Community networks such as Linkedin, Twitter and Facebook build social capital by getting people involved, connecting those with like ideas or mindsets and giving participants the ability to work with others. I was reminded of this during the weekend, via two completely opposite events.

The first was my birthday. I was overwhelmed by the number of well wishes on any given social channel. My timeline was inundated with family, childhood friends of 50+ years, healthcare and IT friends, business associates, neighbors, and the many people Ive met along my journey- most of whom I would never have met through traditional means. For this “only child” being part of a larger family is the best gift I have ever received.

The second way I was reminded of community this weekend was through shared grief. We came together on Twitter last night to mourn the passing of healthcare advocate, champion and “friend” Jess Jacobs. Jessica Jacobs crammed more “living” into her short 29 years than most people do in a lifetime. Her purpose was to make a difference in the lives of patients. Many of us knew her solely through her advocacy in the patient community. The tweetchat in her honor was aptly tagged #UnicornJess, and we were reminded of the bond of social influence, and how it brings us together as a community.
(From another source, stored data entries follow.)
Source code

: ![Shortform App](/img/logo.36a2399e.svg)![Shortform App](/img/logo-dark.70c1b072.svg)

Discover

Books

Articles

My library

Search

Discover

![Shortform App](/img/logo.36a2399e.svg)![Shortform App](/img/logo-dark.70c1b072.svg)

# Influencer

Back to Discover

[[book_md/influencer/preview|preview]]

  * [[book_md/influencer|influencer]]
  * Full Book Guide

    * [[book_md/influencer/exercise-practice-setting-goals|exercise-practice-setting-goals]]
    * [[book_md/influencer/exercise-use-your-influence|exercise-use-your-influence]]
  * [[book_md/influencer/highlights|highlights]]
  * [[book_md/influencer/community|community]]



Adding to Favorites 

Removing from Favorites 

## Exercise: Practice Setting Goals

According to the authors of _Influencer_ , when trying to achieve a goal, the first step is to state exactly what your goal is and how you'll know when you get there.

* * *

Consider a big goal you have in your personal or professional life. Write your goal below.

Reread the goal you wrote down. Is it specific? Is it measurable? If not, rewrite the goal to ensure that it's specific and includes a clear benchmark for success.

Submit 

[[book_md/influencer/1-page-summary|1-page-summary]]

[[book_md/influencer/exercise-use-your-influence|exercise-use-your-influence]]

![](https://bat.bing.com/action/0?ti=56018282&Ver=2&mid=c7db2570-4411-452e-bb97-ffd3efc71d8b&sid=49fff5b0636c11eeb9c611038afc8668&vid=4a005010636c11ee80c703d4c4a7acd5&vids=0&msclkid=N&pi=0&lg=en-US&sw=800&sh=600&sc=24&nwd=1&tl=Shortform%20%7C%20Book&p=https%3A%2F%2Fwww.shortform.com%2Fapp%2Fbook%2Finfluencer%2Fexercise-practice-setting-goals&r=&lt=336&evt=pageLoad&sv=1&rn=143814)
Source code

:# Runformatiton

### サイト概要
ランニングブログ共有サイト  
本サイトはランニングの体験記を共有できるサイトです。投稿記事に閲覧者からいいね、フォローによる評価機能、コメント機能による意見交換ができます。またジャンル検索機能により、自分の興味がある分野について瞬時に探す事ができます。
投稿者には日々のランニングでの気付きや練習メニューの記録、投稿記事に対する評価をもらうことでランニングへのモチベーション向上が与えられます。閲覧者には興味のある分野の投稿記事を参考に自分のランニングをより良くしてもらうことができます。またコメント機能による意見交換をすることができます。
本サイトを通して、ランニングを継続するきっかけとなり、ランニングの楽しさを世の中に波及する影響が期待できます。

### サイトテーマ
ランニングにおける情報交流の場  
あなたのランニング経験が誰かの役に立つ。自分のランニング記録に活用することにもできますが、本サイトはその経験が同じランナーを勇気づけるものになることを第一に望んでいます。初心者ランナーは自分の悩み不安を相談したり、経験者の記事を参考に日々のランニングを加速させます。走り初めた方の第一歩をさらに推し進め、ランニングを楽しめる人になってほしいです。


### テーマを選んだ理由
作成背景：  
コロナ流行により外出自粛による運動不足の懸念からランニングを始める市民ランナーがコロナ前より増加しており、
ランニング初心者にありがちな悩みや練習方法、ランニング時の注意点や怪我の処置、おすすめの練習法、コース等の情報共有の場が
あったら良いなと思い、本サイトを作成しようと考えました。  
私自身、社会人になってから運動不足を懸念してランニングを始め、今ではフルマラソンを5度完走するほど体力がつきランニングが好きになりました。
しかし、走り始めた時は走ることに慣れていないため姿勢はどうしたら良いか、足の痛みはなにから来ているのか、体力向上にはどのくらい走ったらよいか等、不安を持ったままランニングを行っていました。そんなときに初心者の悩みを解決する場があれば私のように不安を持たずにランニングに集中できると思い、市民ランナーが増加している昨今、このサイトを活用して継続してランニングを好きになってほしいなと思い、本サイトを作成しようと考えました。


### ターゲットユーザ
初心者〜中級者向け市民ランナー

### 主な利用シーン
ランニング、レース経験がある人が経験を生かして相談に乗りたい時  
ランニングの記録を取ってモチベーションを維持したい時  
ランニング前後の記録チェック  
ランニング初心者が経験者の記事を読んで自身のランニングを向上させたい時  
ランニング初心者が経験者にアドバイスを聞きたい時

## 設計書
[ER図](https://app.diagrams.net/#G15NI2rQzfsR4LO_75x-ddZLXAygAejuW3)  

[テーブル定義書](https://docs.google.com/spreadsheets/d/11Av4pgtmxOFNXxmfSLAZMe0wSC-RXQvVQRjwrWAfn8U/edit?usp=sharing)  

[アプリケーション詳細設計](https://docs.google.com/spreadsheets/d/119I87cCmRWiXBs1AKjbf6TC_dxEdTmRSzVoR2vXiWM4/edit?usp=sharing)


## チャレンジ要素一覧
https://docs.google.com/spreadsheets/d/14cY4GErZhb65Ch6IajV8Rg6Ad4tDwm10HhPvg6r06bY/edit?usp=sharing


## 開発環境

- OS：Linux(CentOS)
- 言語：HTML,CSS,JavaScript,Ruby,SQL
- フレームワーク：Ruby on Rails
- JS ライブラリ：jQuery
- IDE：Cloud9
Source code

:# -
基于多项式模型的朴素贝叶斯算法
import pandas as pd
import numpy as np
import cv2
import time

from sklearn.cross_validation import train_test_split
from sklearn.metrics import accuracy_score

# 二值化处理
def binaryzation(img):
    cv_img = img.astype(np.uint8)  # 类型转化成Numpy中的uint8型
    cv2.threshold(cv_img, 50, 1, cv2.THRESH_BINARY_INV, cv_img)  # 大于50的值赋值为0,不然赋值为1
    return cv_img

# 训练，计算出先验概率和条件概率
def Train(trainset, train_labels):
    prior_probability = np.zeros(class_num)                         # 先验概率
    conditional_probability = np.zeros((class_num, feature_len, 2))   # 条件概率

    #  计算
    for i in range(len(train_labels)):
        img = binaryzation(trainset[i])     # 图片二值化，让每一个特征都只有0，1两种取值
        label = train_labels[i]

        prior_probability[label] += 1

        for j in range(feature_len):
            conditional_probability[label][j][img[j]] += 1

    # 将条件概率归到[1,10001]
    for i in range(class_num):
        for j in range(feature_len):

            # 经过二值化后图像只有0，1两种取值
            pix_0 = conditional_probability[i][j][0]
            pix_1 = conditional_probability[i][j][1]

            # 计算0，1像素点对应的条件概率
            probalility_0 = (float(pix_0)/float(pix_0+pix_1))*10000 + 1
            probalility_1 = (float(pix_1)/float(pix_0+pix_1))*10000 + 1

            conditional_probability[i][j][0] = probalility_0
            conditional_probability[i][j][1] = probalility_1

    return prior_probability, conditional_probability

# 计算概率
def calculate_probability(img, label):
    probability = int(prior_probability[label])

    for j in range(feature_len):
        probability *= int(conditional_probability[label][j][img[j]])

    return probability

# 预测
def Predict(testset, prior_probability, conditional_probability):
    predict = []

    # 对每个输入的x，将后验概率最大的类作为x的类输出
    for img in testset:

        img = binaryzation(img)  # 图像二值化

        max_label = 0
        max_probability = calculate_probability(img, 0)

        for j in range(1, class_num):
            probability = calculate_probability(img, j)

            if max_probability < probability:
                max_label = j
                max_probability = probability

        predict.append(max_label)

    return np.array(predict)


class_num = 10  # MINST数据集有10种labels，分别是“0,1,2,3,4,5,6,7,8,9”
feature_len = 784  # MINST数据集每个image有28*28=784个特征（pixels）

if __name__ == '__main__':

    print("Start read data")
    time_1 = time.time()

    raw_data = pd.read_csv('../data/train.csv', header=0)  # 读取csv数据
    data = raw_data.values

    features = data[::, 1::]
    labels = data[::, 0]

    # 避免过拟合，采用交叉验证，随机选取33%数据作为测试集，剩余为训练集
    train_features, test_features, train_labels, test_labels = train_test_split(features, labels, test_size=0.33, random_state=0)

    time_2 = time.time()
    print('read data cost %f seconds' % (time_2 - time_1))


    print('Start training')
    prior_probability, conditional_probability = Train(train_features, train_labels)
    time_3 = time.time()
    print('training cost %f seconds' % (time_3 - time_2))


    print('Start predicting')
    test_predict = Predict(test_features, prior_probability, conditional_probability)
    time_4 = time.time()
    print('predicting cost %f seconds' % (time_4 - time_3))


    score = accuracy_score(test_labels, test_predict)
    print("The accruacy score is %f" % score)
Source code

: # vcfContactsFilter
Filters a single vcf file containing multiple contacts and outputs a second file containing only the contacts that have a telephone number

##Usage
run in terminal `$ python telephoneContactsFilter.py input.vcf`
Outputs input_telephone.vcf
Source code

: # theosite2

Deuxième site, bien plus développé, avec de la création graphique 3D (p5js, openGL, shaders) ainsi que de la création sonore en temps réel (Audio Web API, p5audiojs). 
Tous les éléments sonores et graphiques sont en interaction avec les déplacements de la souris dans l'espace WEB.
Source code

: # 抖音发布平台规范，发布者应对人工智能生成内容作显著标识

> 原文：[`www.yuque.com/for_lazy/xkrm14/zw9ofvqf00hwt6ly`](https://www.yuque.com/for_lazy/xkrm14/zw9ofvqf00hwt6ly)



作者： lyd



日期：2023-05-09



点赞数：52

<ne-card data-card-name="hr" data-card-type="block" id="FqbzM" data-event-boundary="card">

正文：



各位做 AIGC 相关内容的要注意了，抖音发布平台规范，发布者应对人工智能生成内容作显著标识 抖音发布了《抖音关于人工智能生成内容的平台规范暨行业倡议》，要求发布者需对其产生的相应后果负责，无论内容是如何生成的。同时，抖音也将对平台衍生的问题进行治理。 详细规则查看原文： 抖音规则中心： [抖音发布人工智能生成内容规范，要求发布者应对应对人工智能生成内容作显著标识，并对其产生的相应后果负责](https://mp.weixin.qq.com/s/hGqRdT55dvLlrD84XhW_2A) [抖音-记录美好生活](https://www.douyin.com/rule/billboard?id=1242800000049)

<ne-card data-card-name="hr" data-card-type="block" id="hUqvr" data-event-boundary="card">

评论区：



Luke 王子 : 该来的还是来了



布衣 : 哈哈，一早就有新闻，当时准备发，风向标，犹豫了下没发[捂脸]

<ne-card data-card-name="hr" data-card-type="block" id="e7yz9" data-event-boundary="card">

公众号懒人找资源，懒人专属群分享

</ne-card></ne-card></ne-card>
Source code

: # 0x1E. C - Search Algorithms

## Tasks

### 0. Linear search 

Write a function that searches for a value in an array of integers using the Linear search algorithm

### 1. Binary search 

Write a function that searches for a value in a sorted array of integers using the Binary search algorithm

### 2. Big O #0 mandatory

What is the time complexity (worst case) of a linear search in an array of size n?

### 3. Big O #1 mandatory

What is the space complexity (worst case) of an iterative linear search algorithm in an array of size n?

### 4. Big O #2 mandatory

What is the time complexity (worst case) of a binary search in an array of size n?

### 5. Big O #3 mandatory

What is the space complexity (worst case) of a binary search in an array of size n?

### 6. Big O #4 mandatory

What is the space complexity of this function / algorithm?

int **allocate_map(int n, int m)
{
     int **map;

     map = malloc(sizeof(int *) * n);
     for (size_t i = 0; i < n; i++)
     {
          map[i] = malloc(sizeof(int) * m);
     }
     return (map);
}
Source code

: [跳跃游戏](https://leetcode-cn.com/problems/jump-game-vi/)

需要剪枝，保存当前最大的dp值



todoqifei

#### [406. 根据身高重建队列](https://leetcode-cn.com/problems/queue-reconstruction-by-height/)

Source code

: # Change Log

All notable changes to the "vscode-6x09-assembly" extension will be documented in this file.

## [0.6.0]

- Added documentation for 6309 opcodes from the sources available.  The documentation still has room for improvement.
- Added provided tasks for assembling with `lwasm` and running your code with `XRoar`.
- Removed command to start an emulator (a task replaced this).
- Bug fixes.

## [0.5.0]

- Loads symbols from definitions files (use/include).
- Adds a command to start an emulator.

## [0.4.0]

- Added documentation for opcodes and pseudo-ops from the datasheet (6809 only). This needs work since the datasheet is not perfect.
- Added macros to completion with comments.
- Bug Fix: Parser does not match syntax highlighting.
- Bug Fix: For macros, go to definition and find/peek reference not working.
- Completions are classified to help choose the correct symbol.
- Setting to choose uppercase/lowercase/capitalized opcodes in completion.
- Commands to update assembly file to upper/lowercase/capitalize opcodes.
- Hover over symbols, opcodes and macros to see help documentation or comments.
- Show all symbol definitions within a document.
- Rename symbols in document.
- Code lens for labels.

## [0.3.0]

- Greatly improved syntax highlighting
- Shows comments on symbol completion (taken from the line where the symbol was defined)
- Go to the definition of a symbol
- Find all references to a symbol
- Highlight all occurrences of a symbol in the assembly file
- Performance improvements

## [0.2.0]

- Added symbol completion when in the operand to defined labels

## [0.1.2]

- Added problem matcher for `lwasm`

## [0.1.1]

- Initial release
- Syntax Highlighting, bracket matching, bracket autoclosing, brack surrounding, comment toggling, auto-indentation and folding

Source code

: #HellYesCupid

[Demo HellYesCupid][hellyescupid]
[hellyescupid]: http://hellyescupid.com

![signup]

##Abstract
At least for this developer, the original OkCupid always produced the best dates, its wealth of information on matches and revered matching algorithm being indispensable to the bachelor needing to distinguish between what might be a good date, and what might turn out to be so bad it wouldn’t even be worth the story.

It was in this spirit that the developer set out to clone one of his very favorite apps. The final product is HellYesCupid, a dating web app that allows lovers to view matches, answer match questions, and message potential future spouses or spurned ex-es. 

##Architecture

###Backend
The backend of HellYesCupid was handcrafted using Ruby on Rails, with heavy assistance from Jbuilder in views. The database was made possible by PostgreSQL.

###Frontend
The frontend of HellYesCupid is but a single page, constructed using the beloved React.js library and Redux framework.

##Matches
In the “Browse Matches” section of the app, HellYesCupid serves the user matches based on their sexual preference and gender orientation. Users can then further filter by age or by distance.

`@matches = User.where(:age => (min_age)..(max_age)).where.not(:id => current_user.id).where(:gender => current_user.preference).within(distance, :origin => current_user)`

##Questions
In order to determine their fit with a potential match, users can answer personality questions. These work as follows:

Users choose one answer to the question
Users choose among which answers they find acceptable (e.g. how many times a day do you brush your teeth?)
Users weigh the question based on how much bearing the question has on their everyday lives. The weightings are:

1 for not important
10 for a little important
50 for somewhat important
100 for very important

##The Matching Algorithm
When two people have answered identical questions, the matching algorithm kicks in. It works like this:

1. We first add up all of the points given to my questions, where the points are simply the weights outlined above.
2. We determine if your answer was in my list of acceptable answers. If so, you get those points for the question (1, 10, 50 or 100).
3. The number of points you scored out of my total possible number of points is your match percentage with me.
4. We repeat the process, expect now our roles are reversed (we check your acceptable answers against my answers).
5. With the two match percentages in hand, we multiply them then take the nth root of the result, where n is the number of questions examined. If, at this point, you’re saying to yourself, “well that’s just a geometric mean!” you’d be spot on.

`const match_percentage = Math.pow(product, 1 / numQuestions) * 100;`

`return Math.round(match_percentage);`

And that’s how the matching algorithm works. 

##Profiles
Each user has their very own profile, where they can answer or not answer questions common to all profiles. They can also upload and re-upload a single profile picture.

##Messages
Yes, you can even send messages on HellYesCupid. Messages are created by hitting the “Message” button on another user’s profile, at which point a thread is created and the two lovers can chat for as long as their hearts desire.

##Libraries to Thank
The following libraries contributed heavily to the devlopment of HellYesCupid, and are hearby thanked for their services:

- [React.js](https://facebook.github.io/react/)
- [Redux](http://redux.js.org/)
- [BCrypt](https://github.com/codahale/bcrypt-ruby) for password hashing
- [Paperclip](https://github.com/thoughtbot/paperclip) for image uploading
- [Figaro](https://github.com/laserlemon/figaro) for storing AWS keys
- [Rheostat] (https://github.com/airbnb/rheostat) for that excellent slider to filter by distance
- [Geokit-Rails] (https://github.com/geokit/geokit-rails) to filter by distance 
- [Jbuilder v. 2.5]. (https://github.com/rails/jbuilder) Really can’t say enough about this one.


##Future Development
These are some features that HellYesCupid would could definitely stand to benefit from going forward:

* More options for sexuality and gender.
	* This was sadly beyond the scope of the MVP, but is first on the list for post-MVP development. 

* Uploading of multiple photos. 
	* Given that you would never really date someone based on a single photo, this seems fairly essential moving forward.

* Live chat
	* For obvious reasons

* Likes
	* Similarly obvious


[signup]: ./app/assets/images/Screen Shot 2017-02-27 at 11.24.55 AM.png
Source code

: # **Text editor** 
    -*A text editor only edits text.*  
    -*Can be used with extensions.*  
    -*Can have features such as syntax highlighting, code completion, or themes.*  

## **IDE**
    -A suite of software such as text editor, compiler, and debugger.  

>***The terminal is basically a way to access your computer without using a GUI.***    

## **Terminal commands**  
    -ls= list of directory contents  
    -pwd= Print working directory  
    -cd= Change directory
This shared experience is what defines community. We grow stronger through crisis. We become a voice for those who can no longer speak, and we carry their flame onward by weaving their conviction into our tapestry.

When it comes to measurement, it is not merely through logical means that we determine the impact of community. It is through involvement, improvement and empowerment that we share strength. Community is more than merely common characteristics. Like our immigrant families before us, we establish roots so that future generations can grow and succeed.

The impact of community is less about process and procedure and all about people working together to support and change the status quo. It is through this common denominator, this communal effort, that we meet our greatest potential as human beings. By working within our own communities we transform “what is” into “what can be”.